• WORK INSTRUCTIONS
Gather every line below where "vida" appears.

• EXERCISE MATERIAL
=======

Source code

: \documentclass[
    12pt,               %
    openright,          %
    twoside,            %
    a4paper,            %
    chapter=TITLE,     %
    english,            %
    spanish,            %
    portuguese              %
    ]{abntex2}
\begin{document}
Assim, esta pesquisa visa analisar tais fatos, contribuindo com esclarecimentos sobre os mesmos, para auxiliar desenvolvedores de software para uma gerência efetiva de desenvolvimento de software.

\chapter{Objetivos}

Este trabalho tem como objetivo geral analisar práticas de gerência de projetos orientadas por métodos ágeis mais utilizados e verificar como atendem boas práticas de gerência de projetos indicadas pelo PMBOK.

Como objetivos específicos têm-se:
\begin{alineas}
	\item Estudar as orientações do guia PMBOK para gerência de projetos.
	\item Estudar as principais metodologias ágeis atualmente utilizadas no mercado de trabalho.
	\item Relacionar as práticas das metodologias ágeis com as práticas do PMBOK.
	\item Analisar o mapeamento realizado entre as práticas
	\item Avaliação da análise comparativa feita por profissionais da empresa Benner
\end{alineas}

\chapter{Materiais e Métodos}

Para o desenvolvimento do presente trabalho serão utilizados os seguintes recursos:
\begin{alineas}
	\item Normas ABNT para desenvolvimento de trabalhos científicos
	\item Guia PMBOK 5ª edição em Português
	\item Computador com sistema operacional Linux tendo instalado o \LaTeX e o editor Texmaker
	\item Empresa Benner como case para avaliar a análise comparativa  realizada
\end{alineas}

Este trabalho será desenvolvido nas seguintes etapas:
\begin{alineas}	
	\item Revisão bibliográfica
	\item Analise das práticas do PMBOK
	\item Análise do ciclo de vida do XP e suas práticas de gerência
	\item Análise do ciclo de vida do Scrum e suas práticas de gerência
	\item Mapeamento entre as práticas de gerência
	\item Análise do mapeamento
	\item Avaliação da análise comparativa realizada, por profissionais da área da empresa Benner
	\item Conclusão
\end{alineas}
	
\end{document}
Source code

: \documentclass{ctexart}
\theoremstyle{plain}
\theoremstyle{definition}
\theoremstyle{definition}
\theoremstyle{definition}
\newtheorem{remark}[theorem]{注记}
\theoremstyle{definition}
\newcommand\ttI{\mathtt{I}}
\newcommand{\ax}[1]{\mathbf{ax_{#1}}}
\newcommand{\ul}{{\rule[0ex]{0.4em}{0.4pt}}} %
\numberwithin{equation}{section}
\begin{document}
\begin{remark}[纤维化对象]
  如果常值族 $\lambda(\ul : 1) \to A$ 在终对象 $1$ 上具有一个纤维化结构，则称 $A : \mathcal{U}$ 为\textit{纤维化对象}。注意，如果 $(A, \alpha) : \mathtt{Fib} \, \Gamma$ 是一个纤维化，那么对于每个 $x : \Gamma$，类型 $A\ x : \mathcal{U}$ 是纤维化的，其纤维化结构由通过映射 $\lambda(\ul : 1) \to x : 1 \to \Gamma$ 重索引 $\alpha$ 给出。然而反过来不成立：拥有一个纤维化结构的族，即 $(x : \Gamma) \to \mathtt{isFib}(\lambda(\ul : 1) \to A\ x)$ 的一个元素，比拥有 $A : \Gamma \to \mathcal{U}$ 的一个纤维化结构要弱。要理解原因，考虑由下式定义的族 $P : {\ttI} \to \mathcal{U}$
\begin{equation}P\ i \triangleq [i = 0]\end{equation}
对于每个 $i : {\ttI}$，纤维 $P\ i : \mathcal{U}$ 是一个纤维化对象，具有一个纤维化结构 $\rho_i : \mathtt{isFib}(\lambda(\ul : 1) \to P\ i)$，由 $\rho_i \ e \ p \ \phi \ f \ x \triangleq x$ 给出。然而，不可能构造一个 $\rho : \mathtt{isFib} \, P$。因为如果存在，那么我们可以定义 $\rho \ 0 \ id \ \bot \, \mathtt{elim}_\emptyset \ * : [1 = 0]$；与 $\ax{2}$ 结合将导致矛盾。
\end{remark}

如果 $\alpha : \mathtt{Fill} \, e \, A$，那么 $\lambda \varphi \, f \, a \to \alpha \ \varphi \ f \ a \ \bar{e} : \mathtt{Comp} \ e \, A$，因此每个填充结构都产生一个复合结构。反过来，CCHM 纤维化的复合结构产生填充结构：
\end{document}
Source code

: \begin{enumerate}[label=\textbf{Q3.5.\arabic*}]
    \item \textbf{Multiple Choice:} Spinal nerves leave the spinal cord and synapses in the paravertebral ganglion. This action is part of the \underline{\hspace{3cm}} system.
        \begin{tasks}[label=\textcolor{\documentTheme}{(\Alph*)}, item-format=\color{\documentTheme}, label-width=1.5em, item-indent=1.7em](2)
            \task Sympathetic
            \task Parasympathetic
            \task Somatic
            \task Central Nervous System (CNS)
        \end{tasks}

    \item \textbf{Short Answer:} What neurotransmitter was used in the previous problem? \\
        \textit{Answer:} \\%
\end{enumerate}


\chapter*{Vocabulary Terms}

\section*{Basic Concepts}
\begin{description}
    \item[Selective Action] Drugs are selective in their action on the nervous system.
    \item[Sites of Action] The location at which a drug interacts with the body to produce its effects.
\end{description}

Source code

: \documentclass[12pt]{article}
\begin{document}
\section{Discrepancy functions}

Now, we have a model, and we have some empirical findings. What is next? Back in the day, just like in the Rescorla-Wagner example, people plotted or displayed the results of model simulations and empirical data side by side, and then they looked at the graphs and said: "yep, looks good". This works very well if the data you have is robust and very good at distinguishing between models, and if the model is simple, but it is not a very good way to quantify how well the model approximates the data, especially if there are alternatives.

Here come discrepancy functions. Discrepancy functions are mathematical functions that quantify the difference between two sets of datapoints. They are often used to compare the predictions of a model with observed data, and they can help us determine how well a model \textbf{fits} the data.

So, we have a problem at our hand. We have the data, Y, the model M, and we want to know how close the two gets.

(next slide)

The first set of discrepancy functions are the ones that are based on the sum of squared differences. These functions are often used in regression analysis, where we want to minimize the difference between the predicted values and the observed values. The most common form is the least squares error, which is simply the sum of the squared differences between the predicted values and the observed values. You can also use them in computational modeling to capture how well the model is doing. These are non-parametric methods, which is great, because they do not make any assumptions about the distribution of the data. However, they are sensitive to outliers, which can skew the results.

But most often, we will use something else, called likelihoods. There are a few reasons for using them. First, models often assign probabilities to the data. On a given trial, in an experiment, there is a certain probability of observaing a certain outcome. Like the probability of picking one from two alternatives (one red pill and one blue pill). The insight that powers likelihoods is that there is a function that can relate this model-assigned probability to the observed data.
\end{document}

=======

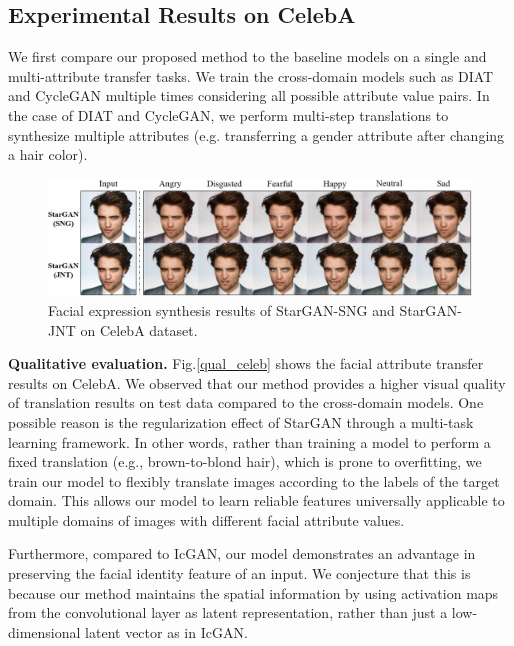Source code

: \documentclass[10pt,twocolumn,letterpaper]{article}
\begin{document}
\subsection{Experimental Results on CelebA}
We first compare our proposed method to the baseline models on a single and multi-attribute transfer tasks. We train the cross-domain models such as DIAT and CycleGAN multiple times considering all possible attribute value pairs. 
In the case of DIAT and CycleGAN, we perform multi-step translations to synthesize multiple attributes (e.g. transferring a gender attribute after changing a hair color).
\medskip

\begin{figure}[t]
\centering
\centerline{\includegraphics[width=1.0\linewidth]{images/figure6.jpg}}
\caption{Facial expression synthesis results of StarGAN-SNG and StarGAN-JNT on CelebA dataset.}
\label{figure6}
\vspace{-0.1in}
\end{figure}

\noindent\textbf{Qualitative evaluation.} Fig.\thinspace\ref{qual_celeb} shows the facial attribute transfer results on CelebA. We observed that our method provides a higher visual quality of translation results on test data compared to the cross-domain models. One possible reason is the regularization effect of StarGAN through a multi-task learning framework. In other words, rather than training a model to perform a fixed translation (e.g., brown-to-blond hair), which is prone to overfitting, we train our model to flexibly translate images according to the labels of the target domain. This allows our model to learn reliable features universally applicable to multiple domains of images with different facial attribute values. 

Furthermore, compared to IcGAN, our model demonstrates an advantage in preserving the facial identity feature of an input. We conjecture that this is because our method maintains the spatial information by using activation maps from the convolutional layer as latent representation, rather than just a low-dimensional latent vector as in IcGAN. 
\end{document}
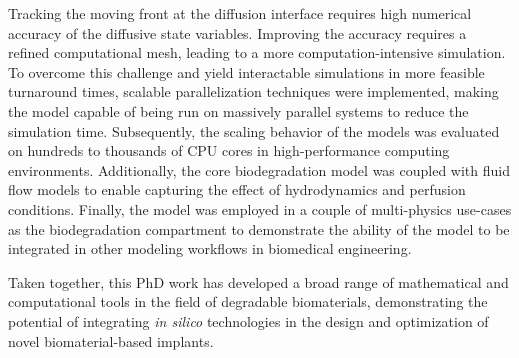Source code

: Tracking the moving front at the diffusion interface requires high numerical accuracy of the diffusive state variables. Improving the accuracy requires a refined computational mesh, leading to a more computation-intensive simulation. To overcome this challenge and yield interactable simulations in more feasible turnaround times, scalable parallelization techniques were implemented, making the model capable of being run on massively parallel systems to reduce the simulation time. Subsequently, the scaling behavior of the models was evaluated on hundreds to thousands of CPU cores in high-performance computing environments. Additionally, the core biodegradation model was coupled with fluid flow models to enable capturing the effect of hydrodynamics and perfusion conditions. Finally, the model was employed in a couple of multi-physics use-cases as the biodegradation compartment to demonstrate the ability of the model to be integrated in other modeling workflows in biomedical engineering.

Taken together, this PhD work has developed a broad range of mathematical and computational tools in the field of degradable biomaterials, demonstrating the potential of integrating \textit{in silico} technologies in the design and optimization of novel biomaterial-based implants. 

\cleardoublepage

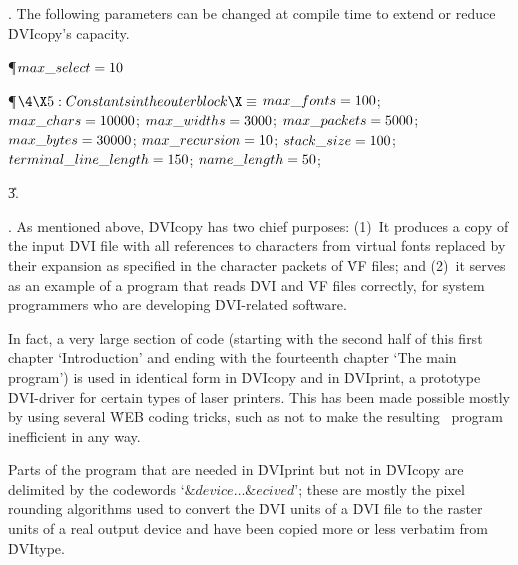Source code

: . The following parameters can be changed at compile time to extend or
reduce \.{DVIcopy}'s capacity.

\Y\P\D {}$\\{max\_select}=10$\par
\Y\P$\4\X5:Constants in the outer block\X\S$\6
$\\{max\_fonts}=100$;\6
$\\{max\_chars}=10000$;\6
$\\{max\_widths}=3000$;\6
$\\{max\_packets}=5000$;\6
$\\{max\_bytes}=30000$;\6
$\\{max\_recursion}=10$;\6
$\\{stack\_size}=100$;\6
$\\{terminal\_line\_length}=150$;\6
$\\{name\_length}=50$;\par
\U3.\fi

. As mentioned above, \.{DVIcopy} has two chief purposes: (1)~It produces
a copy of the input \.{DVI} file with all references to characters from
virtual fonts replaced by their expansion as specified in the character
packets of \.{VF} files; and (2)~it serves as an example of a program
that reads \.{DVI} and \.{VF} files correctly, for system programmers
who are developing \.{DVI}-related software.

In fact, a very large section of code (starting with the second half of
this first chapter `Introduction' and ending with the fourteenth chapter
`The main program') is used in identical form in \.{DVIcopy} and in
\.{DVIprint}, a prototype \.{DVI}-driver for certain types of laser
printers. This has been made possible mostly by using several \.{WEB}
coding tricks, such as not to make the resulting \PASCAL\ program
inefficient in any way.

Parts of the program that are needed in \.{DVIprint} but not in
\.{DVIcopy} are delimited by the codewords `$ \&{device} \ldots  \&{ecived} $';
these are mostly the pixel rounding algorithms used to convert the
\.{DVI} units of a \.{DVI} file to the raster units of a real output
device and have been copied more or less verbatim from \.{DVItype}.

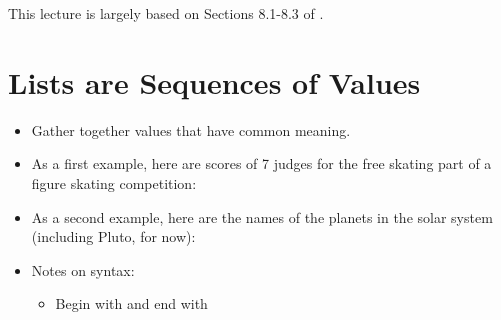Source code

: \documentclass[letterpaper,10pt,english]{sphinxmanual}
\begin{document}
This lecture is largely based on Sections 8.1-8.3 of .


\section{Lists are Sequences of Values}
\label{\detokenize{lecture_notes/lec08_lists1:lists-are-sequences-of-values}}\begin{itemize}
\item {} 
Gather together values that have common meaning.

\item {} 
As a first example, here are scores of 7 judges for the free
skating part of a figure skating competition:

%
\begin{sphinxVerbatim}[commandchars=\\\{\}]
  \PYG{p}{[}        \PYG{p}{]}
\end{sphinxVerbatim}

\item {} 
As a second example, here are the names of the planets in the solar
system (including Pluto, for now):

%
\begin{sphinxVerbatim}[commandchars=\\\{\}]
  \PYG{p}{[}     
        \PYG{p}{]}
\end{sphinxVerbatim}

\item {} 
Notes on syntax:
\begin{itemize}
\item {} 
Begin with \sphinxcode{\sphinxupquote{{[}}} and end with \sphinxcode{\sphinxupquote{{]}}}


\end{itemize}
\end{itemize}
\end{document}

=======

• YOUR SOLUTION
	\item Análise do ciclo de vida do XP e suas práticas de gerência
	\item Análise do ciclo de vida do Scrum e suas práticas de gerência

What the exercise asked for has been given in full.